Show, from the records below, all lines that contain the word "analyzer".

== RECORDED DATA ==
========================================================================

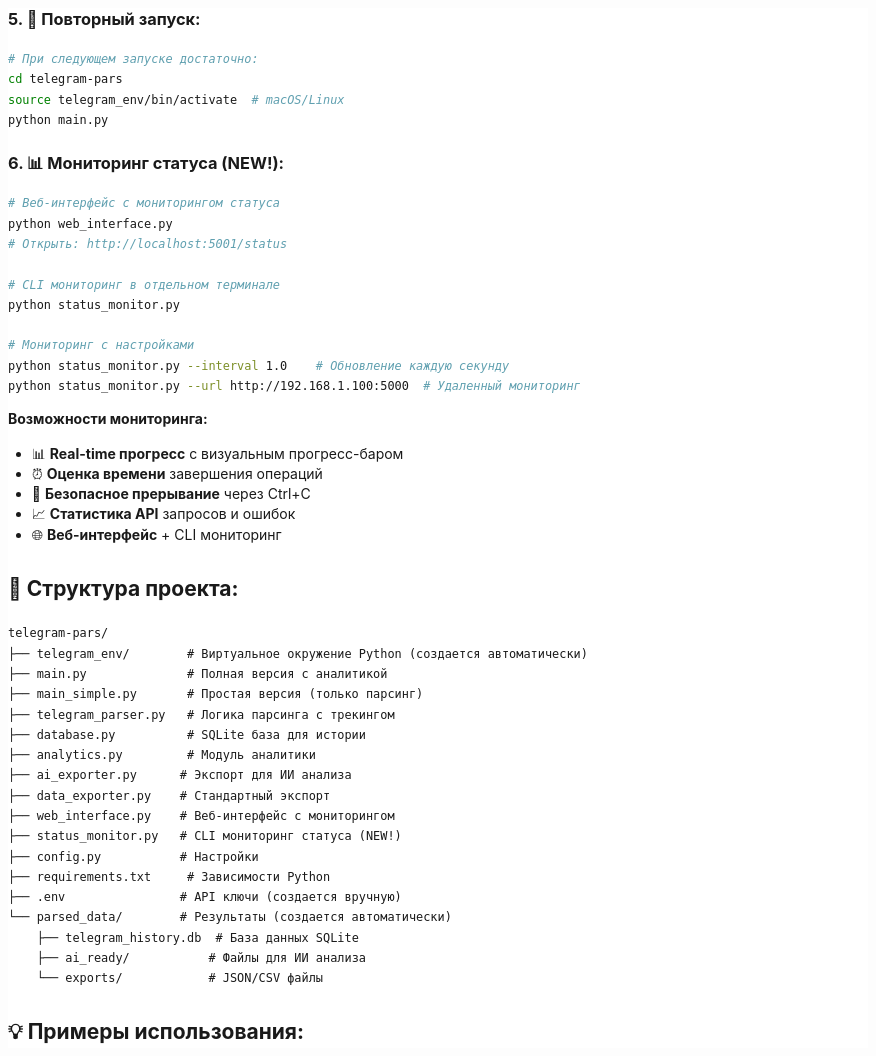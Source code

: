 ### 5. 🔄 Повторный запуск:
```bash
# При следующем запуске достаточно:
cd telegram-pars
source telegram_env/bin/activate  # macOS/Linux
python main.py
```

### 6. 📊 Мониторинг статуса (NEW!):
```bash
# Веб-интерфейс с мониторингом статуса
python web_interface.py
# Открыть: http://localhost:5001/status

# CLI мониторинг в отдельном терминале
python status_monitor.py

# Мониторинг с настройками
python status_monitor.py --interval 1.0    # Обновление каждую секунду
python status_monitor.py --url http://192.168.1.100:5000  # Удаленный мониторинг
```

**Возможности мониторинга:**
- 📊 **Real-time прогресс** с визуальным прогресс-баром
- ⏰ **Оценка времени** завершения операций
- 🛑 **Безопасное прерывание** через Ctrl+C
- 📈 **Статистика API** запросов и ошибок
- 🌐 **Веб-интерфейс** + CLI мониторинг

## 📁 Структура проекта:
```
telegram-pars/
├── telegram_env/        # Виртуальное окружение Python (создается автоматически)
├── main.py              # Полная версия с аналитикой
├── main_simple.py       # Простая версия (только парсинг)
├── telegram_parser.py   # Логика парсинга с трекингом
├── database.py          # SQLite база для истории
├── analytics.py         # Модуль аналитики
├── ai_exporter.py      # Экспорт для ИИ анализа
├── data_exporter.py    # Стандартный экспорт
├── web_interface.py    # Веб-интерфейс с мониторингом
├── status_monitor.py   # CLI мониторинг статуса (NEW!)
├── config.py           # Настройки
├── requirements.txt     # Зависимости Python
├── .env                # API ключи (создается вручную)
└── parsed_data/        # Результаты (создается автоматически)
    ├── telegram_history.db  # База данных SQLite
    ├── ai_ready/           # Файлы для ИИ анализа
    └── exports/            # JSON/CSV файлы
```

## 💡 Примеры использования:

========================================================================

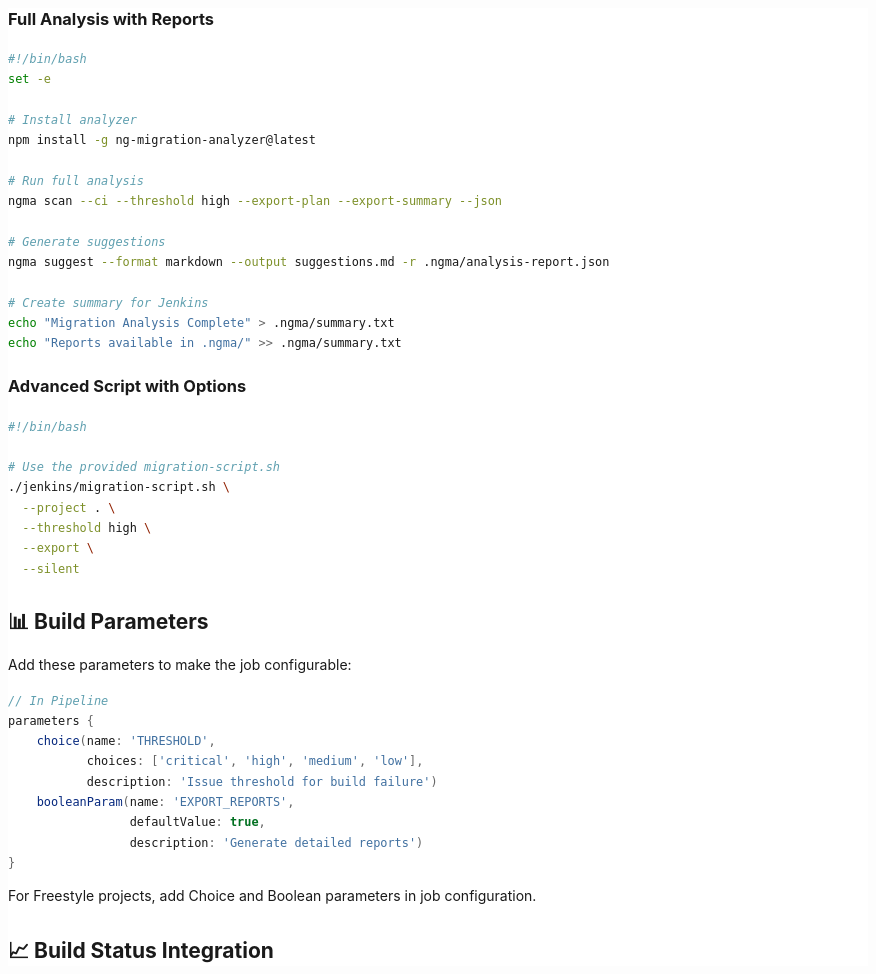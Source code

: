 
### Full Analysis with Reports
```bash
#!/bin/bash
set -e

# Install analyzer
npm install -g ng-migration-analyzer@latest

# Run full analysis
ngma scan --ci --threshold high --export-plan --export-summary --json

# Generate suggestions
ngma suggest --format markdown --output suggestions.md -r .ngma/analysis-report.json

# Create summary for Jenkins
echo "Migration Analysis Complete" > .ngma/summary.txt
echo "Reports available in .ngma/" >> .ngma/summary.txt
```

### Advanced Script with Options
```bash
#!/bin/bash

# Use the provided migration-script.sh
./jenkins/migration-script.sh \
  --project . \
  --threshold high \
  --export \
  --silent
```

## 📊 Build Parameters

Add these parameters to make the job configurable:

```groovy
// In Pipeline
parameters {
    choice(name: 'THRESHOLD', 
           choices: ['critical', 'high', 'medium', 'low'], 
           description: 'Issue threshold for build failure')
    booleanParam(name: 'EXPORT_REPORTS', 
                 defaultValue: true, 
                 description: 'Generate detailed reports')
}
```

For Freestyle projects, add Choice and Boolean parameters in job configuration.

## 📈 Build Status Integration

========================================================================

== OUTPUT FOR THIS TASK ==
# Install analyzer
npm install -g ng-migration-analyzer@latest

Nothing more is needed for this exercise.